Exercise requirements
All that is wanted is a word-for-word copy of the data from its first line to the line containing "0 h (2020120200-2020120200)</option>", both included.

========

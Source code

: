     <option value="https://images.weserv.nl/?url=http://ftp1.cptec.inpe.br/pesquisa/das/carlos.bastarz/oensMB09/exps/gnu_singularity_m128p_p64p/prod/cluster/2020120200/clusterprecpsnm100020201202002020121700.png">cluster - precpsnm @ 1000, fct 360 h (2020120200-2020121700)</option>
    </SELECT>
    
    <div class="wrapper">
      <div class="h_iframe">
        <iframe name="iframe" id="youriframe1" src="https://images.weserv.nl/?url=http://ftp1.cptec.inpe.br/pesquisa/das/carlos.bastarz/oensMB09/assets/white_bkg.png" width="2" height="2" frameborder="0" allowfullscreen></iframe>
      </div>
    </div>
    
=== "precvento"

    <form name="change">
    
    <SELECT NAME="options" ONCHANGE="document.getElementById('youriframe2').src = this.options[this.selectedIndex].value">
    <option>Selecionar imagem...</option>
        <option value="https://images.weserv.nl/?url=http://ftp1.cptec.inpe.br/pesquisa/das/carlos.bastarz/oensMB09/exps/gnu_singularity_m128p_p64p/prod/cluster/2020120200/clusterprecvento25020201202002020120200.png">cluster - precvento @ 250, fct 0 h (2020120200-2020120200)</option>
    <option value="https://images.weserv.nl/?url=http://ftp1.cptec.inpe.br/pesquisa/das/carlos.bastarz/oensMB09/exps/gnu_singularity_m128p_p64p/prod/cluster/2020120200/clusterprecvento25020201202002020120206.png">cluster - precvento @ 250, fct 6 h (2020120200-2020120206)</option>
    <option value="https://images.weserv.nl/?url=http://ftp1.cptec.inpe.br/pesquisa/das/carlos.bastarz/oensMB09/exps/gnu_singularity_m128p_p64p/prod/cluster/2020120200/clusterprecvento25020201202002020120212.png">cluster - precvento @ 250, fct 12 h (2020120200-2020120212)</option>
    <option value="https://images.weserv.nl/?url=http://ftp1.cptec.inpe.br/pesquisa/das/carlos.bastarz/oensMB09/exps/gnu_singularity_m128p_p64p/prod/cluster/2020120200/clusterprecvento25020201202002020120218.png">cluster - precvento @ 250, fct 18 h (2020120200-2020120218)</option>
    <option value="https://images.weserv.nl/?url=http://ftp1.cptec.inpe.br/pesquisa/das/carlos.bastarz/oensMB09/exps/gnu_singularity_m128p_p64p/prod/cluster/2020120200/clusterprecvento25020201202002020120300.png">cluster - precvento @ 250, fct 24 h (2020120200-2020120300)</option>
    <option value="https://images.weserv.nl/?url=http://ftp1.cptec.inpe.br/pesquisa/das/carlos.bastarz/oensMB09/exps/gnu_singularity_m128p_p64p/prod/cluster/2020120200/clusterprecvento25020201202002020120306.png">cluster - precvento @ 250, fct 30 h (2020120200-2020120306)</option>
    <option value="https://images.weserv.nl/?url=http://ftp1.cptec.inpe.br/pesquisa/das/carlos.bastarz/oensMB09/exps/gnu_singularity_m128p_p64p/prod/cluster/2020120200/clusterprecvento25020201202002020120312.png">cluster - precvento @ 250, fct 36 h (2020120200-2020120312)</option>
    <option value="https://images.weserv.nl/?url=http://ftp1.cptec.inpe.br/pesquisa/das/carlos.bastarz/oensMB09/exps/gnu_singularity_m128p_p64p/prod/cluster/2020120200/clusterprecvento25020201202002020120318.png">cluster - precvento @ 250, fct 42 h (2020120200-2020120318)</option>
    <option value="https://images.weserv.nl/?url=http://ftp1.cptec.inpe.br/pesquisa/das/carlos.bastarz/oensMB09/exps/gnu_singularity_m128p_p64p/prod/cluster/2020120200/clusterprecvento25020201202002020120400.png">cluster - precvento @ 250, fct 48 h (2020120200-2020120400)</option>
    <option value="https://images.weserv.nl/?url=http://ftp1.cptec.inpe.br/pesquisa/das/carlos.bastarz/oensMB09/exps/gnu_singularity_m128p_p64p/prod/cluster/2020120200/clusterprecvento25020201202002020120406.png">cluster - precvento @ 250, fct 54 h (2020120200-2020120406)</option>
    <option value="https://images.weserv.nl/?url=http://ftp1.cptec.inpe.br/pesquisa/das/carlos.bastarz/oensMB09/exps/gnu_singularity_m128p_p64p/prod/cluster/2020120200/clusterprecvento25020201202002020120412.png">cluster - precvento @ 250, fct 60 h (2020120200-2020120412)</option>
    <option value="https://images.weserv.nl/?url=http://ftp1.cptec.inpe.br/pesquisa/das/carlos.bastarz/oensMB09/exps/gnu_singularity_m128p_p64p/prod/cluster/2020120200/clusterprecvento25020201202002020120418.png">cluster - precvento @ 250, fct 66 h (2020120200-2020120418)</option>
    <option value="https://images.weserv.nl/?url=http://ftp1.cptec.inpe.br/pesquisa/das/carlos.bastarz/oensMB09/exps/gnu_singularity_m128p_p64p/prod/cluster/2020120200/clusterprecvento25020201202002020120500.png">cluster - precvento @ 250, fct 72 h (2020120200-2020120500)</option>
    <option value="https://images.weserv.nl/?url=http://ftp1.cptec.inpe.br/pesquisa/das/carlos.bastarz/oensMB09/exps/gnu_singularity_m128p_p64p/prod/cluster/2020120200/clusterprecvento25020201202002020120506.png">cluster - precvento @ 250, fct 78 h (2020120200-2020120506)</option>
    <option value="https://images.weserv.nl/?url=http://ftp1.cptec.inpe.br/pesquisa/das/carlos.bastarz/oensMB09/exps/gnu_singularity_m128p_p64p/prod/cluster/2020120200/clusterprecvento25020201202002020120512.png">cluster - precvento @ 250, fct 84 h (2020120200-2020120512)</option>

========

Task output
Source code

:     <option value="https://images.weserv.nl/?url=http://ftp1.cptec.inpe.br/pesquisa/das/carlos.bastarz/oensMB09/exps/gnu_singularity_m128p_p64p/prod/cluster/2020120200/clusterprecpsnm100020201202002020121700.png">cluster - precpsnm @ 1000, fct 360 h (2020120200-2020121700)</option>
    </SELECT>
    
    <div class="wrapper">
      <div class="h_iframe">
        <iframe name="iframe" id="youriframe1" src="https://images.weserv.nl/?url=http://ftp1.cptec.inpe.br/pesquisa/das/carlos.bastarz/oensMB09/assets/white_bkg.png" width="2" height="2" frameborder="0" allowfullscreen></iframe>
      </div>
    </div>
    
=== "precvento"

    <form name="change">
    
    <SELECT NAME="options" ONCHANGE="document.getElementById('youriframe2').src = this.options[this.selectedIndex].value">
    <option>Selecionar imagem...</option>
        <option value="https://images.weserv.nl/?url=http://ftp1.cptec.inpe.br/pesquisa/das/carlos.bastarz/oensMB09/exps/gnu_singularity_m128p_p64p/prod/cluster/2020120200/clusterprecvento25020201202002020120200.png">cluster - precvento @ 250, fct 0 h (2020120200-2020120200)</option>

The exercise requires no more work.